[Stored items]
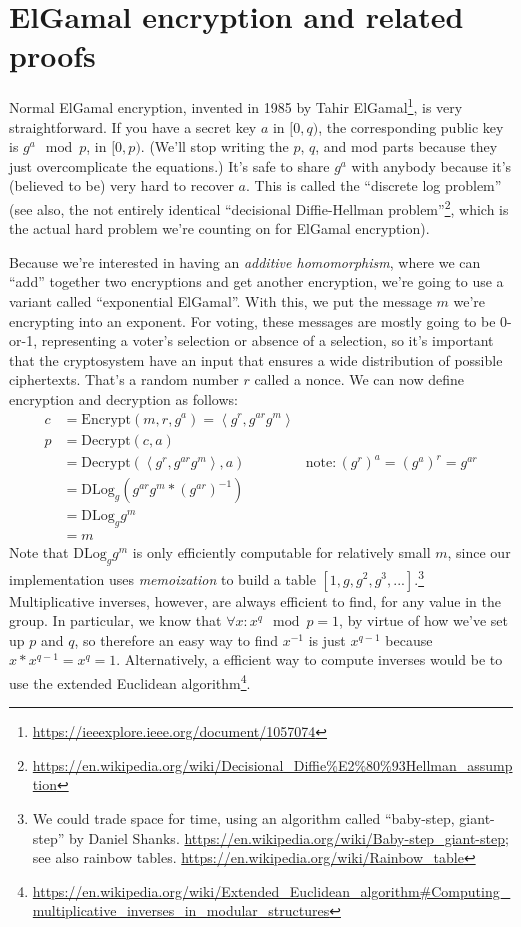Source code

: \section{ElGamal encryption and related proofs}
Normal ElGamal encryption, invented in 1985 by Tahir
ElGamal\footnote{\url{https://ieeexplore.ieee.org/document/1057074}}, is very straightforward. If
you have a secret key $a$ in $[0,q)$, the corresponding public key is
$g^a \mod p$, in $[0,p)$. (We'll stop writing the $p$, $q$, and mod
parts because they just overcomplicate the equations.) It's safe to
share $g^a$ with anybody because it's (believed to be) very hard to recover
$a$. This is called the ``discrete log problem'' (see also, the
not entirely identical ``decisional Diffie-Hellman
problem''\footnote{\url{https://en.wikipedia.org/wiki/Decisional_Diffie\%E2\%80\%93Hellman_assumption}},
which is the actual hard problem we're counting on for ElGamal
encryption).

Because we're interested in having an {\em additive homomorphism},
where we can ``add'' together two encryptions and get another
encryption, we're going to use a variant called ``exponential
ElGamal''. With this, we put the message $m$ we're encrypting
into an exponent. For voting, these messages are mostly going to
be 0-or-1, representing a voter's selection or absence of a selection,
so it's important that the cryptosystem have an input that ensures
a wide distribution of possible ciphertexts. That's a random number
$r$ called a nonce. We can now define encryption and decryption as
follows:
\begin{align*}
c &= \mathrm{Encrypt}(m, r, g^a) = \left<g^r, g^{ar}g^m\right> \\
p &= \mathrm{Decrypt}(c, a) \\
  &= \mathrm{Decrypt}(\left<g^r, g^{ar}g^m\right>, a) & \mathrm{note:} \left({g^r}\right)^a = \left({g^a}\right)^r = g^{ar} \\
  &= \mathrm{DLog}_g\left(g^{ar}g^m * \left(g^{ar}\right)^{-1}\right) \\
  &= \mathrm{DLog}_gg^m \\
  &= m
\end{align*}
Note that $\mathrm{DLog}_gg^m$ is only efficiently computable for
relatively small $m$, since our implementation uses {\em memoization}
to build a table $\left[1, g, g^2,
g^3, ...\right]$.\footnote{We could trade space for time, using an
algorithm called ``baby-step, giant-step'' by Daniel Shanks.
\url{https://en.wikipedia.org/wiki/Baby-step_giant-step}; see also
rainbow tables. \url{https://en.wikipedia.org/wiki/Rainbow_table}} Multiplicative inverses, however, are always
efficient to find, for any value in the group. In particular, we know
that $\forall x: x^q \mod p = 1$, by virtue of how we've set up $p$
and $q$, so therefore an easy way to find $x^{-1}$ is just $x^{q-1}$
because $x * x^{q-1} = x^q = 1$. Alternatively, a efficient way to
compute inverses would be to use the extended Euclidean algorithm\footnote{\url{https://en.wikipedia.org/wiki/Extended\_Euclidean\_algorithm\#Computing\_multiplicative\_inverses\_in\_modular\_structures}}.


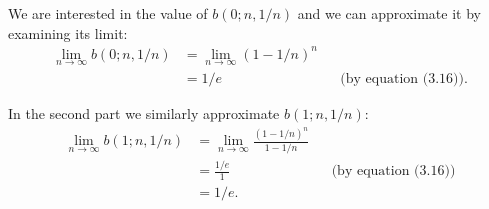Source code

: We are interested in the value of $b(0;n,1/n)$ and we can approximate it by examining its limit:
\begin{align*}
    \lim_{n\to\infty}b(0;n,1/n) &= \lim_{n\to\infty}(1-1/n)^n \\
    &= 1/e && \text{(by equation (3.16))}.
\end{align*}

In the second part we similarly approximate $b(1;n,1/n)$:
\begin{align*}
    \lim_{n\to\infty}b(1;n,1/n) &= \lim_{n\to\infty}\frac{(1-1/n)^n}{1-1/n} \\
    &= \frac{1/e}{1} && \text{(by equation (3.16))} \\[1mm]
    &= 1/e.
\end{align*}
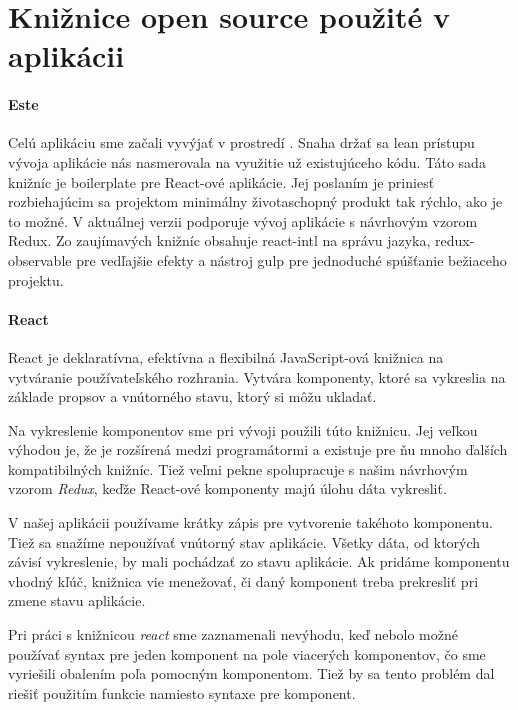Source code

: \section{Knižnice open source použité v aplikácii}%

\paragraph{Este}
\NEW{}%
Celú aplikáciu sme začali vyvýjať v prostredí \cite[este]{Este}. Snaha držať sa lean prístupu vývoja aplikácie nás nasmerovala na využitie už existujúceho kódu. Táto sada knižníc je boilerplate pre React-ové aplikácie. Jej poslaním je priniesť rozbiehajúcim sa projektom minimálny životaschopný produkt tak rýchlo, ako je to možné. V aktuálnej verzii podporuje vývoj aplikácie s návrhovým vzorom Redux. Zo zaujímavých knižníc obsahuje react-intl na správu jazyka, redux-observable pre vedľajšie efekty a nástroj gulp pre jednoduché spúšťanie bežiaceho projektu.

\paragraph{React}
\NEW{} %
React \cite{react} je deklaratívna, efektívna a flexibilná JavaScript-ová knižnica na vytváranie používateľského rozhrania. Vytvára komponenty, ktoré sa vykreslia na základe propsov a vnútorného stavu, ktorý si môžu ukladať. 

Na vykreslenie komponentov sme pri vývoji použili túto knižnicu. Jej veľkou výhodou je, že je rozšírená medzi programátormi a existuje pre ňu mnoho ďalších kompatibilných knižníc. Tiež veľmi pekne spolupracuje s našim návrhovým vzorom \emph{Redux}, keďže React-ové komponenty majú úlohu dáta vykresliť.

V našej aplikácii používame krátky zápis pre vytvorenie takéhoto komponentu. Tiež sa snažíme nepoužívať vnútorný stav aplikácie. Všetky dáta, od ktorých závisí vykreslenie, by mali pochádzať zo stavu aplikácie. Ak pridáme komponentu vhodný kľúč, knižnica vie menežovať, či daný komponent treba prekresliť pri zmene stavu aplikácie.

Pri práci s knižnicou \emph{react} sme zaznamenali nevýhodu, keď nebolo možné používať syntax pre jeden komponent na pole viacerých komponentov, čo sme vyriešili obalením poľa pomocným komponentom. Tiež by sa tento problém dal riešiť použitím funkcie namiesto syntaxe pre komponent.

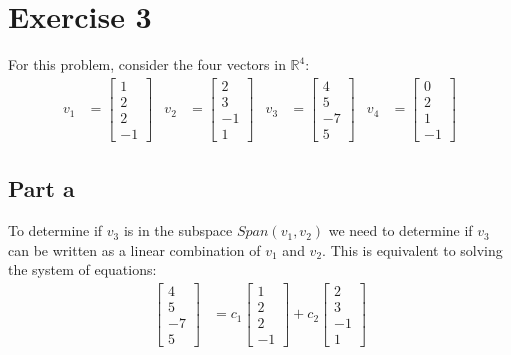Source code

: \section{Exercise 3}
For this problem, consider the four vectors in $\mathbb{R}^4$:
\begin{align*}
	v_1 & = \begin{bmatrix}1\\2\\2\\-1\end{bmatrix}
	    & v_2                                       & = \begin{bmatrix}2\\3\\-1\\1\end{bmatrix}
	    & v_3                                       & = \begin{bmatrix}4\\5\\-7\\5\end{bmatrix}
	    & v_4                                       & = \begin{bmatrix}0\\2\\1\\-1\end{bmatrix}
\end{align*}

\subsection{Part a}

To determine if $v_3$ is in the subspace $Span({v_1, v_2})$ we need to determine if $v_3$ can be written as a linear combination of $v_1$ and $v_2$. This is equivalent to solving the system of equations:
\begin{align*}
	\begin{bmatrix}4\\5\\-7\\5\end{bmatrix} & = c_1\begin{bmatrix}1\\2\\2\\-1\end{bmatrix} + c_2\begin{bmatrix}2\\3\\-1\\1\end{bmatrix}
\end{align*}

---

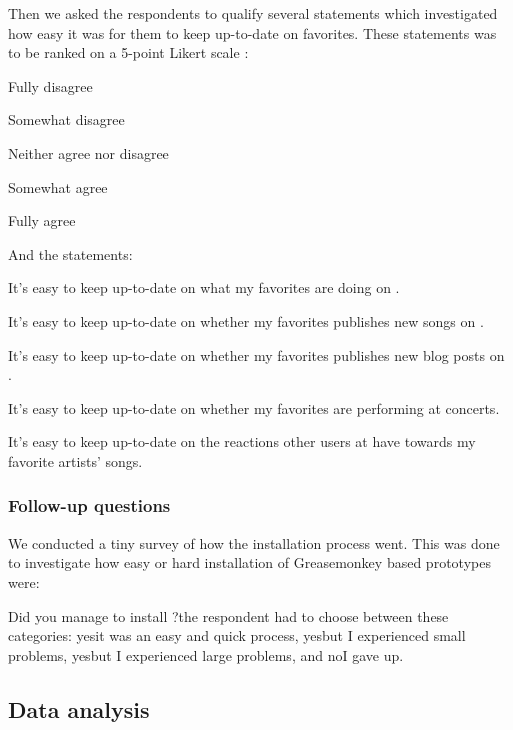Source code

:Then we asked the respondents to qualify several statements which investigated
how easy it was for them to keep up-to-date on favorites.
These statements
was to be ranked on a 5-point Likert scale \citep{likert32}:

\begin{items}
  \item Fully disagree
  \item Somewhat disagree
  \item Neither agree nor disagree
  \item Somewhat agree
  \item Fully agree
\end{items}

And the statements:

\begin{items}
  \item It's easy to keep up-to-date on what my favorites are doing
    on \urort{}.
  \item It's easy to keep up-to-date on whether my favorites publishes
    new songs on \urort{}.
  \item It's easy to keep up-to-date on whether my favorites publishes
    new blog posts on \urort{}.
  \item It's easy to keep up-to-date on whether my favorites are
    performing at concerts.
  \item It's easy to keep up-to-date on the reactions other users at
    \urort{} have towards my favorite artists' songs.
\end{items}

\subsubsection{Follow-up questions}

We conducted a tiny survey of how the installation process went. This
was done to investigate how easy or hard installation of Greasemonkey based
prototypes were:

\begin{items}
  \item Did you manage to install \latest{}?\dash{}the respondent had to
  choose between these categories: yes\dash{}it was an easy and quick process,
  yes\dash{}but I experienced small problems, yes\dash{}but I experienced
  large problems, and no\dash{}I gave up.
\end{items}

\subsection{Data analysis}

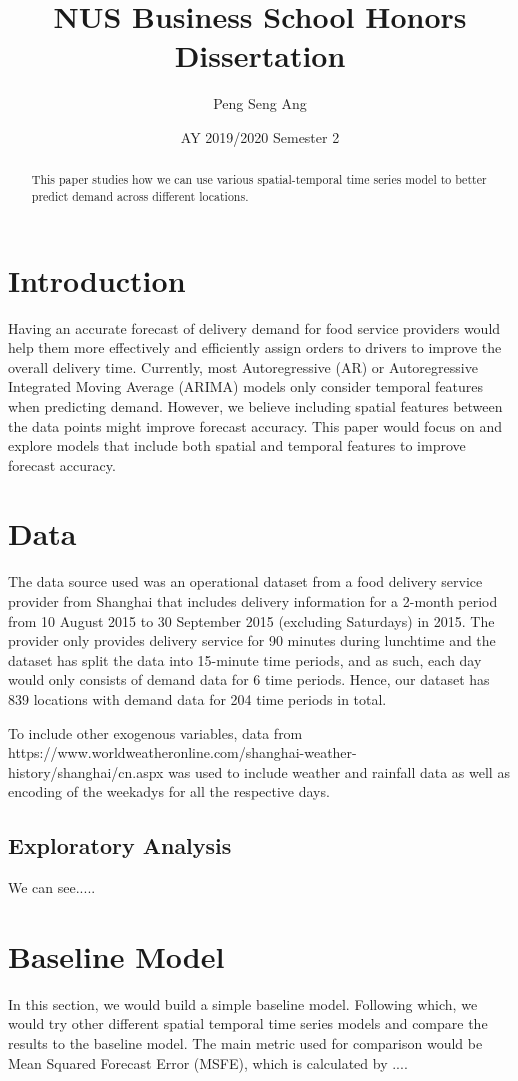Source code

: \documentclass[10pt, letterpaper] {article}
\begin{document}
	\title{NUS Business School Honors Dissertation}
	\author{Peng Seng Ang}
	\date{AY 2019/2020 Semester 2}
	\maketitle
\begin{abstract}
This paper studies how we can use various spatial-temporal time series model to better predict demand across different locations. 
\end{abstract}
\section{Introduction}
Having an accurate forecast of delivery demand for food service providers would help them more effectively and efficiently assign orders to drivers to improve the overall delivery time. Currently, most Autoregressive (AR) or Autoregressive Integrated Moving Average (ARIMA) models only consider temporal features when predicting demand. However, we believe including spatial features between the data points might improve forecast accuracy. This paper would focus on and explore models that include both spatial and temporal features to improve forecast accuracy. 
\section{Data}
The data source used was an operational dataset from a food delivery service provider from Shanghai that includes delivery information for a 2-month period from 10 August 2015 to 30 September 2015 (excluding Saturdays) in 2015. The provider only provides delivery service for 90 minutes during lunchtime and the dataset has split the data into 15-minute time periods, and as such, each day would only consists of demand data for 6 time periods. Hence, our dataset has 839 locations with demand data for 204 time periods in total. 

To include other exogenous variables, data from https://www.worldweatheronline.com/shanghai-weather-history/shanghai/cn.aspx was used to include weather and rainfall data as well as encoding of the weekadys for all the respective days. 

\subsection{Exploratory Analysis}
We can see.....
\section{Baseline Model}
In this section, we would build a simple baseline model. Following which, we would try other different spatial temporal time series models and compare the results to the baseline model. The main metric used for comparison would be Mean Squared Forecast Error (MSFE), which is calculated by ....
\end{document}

**Task brief:**
Check the lines above for the word "problems" and give the number of lines where it appears, with no other text.

**Response box:**
2